The company should then split the data into a training set and a test set, and use the training set to train one or more machine learning models. The models can then be tested on the test set to evaluate their performance and identify any areas for improvement.
Once the company has a trained and tested machine learning model, it can use the model to predict which customers are at risk of churning and take preventive action. This may include offering incentives to customers to encourage them to remain with the company, addressing any issues or concerns they may have, or proactively reaching out to at-risk customers to see how the company can better meet their needs.
By taking these steps, a company can significantly reduce its customer churn rate and improve its bottom line.
You can download the complete code from my GitHub Repo
Let's get our hands dirty!!
So, let’s say we have a dataset containing data about 10000 customers who are withdrawing their accounts from a bank. The data describe some attributes of these customers, such as the country they live, their credit score, age, balance, among others.
Our model should predict if the customer will churn or not. So our target variable will be 'exited'. We should analyze the data focusing on how the different features are related to the customer churn state.
But first, let’s see how many customers have churned.
We can observe that 20.37% of the customers have churned.
This information is valuable because for classification models we need to confirm that our dataset does not suffer from data imbalance, which usually reflects an unequal distribution of classes within a dataset.
Even though the class is not equally distributed, we can say that it does not suffer from high-class imbalance. After that, we can analyze the relationship between categorical variables and the target variable
From the plots, we learn several things:
The proportion of female customers that churn is greater than the proportion of male customers.

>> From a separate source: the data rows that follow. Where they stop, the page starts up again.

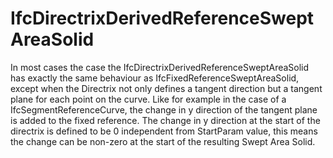 # IfcDirectrixDerivedReferenceSweptAreaSolid

In most cases the case the IfcDirectrixDerivedReferenceSweptAreaSolid has exactly the same behaviour as IfcFixedReferenceSweptAreaSolid, except when the Directrix not only defines a tangent direction but a tangent plane for each point on the curve. Like for example in the case of a IfcSegmentReferenceCurve, the change in y direction of the tangent plane is added to the fixed reference. The change in y direction at the start of the directrix is defined to be 0 independent from StartParam value, this means the change can be non-zero at the start of the resulting Swept Area Solid.
<!-- end of short definition -->


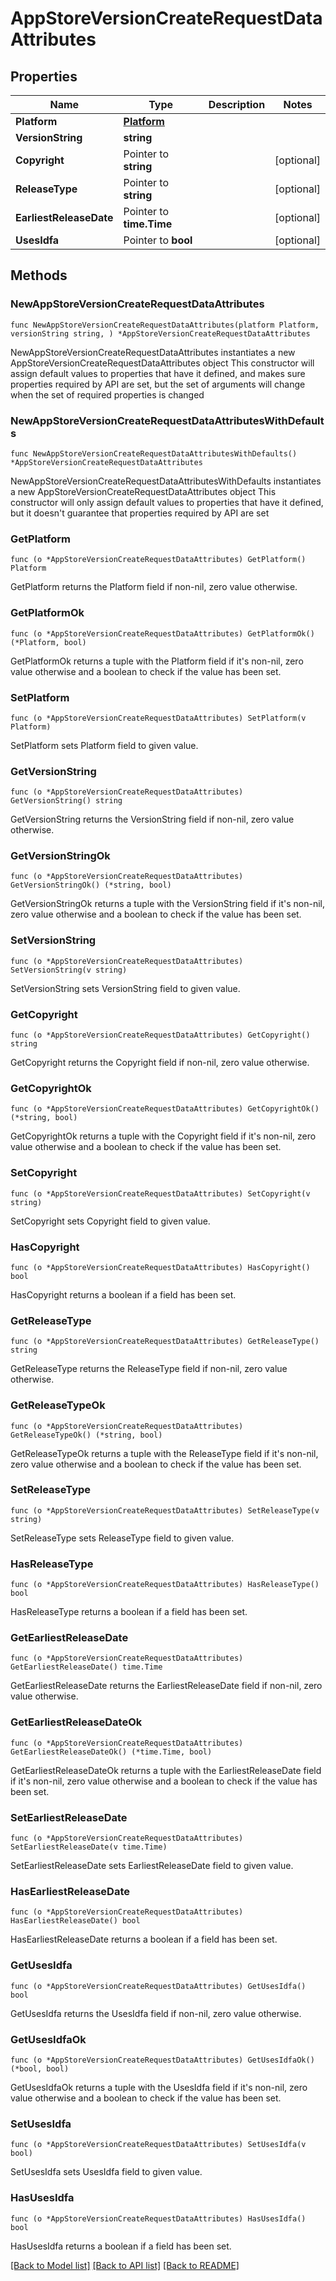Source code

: # AppStoreVersionCreateRequestDataAttributes

## Properties

Name | Type | Description | Notes
------------ | ------------- | ------------- | -------------
**Platform** | [**Platform**](Platform.md) |  | 
**VersionString** | **string** |  | 
**Copyright** | Pointer to **string** |  | [optional] 
**ReleaseType** | Pointer to **string** |  | [optional] 
**EarliestReleaseDate** | Pointer to **time.Time** |  | [optional] 
**UsesIdfa** | Pointer to **bool** |  | [optional] 

## Methods

### NewAppStoreVersionCreateRequestDataAttributes

`func NewAppStoreVersionCreateRequestDataAttributes(platform Platform, versionString string, ) *AppStoreVersionCreateRequestDataAttributes`

NewAppStoreVersionCreateRequestDataAttributes instantiates a new AppStoreVersionCreateRequestDataAttributes object
This constructor will assign default values to properties that have it defined,
and makes sure properties required by API are set, but the set of arguments
will change when the set of required properties is changed

### NewAppStoreVersionCreateRequestDataAttributesWithDefaults

`func NewAppStoreVersionCreateRequestDataAttributesWithDefaults() *AppStoreVersionCreateRequestDataAttributes`

NewAppStoreVersionCreateRequestDataAttributesWithDefaults instantiates a new AppStoreVersionCreateRequestDataAttributes object
This constructor will only assign default values to properties that have it defined,
but it doesn't guarantee that properties required by API are set

### GetPlatform

`func (o *AppStoreVersionCreateRequestDataAttributes) GetPlatform() Platform`

GetPlatform returns the Platform field if non-nil, zero value otherwise.

### GetPlatformOk

`func (o *AppStoreVersionCreateRequestDataAttributes) GetPlatformOk() (*Platform, bool)`

GetPlatformOk returns a tuple with the Platform field if it's non-nil, zero value otherwise
and a boolean to check if the value has been set.

### SetPlatform

`func (o *AppStoreVersionCreateRequestDataAttributes) SetPlatform(v Platform)`

SetPlatform sets Platform field to given value.


### GetVersionString

`func (o *AppStoreVersionCreateRequestDataAttributes) GetVersionString() string`

GetVersionString returns the VersionString field if non-nil, zero value otherwise.

### GetVersionStringOk

`func (o *AppStoreVersionCreateRequestDataAttributes) GetVersionStringOk() (*string, bool)`

GetVersionStringOk returns a tuple with the VersionString field if it's non-nil, zero value otherwise
and a boolean to check if the value has been set.

### SetVersionString

`func (o *AppStoreVersionCreateRequestDataAttributes) SetVersionString(v string)`

SetVersionString sets VersionString field to given value.


### GetCopyright

`func (o *AppStoreVersionCreateRequestDataAttributes) GetCopyright() string`

GetCopyright returns the Copyright field if non-nil, zero value otherwise.

### GetCopyrightOk

`func (o *AppStoreVersionCreateRequestDataAttributes) GetCopyrightOk() (*string, bool)`

GetCopyrightOk returns a tuple with the Copyright field if it's non-nil, zero value otherwise
and a boolean to check if the value has been set.

### SetCopyright

`func (o *AppStoreVersionCreateRequestDataAttributes) SetCopyright(v string)`

SetCopyright sets Copyright field to given value.

### HasCopyright

`func (o *AppStoreVersionCreateRequestDataAttributes) HasCopyright() bool`

HasCopyright returns a boolean if a field has been set.

### GetReleaseType

`func (o *AppStoreVersionCreateRequestDataAttributes) GetReleaseType() string`

GetReleaseType returns the ReleaseType field if non-nil, zero value otherwise.

### GetReleaseTypeOk

`func (o *AppStoreVersionCreateRequestDataAttributes) GetReleaseTypeOk() (*string, bool)`

GetReleaseTypeOk returns a tuple with the ReleaseType field if it's non-nil, zero value otherwise
and a boolean to check if the value has been set.

### SetReleaseType

`func (o *AppStoreVersionCreateRequestDataAttributes) SetReleaseType(v string)`

SetReleaseType sets ReleaseType field to given value.

### HasReleaseType

`func (o *AppStoreVersionCreateRequestDataAttributes) HasReleaseType() bool`

HasReleaseType returns a boolean if a field has been set.

### GetEarliestReleaseDate

`func (o *AppStoreVersionCreateRequestDataAttributes) GetEarliestReleaseDate() time.Time`

GetEarliestReleaseDate returns the EarliestReleaseDate field if non-nil, zero value otherwise.

### GetEarliestReleaseDateOk

`func (o *AppStoreVersionCreateRequestDataAttributes) GetEarliestReleaseDateOk() (*time.Time, bool)`

GetEarliestReleaseDateOk returns a tuple with the EarliestReleaseDate field if it's non-nil, zero value otherwise
and a boolean to check if the value has been set.

### SetEarliestReleaseDate

`func (o *AppStoreVersionCreateRequestDataAttributes) SetEarliestReleaseDate(v time.Time)`

SetEarliestReleaseDate sets EarliestReleaseDate field to given value.

### HasEarliestReleaseDate

`func (o *AppStoreVersionCreateRequestDataAttributes) HasEarliestReleaseDate() bool`

HasEarliestReleaseDate returns a boolean if a field has been set.

### GetUsesIdfa

`func (o *AppStoreVersionCreateRequestDataAttributes) GetUsesIdfa() bool`

GetUsesIdfa returns the UsesIdfa field if non-nil, zero value otherwise.

### GetUsesIdfaOk

`func (o *AppStoreVersionCreateRequestDataAttributes) GetUsesIdfaOk() (*bool, bool)`

GetUsesIdfaOk returns a tuple with the UsesIdfa field if it's non-nil, zero value otherwise
and a boolean to check if the value has been set.

### SetUsesIdfa

`func (o *AppStoreVersionCreateRequestDataAttributes) SetUsesIdfa(v bool)`

SetUsesIdfa sets UsesIdfa field to given value.

### HasUsesIdfa

`func (o *AppStoreVersionCreateRequestDataAttributes) HasUsesIdfa() bool`

HasUsesIdfa returns a boolean if a field has been set.


[[Back to Model list]](../README.md#documentation-for-models) [[Back to API list]](../README.md#documentation-for-api-endpoints) [[Back to README]](../README.md)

Most of the customers come from France. Nevertheless, Germany and Spain have a greater proportion of customers churning.
The proportion of inactive members that churn is higher than the proportion of active members.
Now, we can focus on the relationship between continuous variables and the target variable.
From the plots, we learn several things:
Customers that churn are older than those who are retained.
There is no difference in the median credit score or tenure between lost and retained customers.
Among the customers that churn, most of them seem to still have a significant balance in their bank account.
Neither estimated salary nor the number of products seems to have an effect on customer churn.
Feature Engineering (Time to create new features)
Some of the variables that we have, can be combined into new features that describe customers better.
1. creditscore_age_ratio:
We saw before that credit score had no effect on churning because credit score frequently increases with time (and consequently, with age), we’ll create a new feature to account for credit score behaviour by age.
The customers who are churning appear to have a smaller credit score by age ratio.
2. balance_salary_ratio:
We have seen that the estimated salary has no effect on the likelihood of a customer churning.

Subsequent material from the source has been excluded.